Anonymous wrote:
Anonymous wrote:My kid started one year - I think it was 4th grade - without a teacher. He had a series of short term subs for the first week or two, then a long term sub for about 6 weeks. At that point the school gave up on hiring someone, split up his class, and added 8-9 kids to each of the other 3 classrooms. It was not good.
FCPS is a joke. They hire people with no teaching qualifications.
I don’t know how they are getting away with it.

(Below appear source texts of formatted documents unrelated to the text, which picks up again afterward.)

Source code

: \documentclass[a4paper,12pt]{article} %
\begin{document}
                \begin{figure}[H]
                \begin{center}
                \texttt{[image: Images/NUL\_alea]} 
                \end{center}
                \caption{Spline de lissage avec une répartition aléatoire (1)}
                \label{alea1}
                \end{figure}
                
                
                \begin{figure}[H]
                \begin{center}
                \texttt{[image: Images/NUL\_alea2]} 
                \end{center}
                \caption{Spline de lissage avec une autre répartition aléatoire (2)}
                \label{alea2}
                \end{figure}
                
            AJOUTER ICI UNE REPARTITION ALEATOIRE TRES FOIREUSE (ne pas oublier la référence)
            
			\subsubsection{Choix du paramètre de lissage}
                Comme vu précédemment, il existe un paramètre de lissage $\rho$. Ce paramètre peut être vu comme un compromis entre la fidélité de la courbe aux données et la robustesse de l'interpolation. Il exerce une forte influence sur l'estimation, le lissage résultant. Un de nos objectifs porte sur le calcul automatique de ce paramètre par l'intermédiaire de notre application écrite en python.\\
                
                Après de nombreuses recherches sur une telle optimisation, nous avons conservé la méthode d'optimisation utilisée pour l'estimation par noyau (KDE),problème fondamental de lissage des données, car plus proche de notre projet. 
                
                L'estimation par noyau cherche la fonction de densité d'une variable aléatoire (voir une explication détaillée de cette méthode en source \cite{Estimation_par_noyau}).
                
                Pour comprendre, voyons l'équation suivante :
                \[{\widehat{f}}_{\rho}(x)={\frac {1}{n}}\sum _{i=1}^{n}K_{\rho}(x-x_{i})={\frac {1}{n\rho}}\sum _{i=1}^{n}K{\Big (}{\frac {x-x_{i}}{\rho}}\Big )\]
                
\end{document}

Think about the area you live in. Why would anyone become a K-12 teacher when they can go make better money -- and be more admired by their neighbors -- doing a different kind of work? NOVA is an expensive place to live. More to the point, it is a striver culture. Teaching K-12 is not as valued because it is perceived by the people who live in Fairfax County as lower pay, lower reward field, and therefore, commanding of lower respect. Why would you do that when you could strive for better? There is always the temptation to leave teaching behind for something better. In a mid-size or smaller town/area, teachers are much more valued and a pillar of the community because it is a sought-after job that pays pretty well.
It doesn't help that there are many mal-adapted children in the area with behavioral issues (including being incredibly spoiled) and checked out parents who don't ever correct their behavior and blame the teachers. The teachers are not to be respected, because they chose teaching, obviously. They're dumb for doing that when they could go to law school, or whatever.
When you run it through the lens of simply living in Fairfax County's striver culture, it all begins to make sense why teachers would leave for work that is higher pay, higher status, and higher reward with less work required.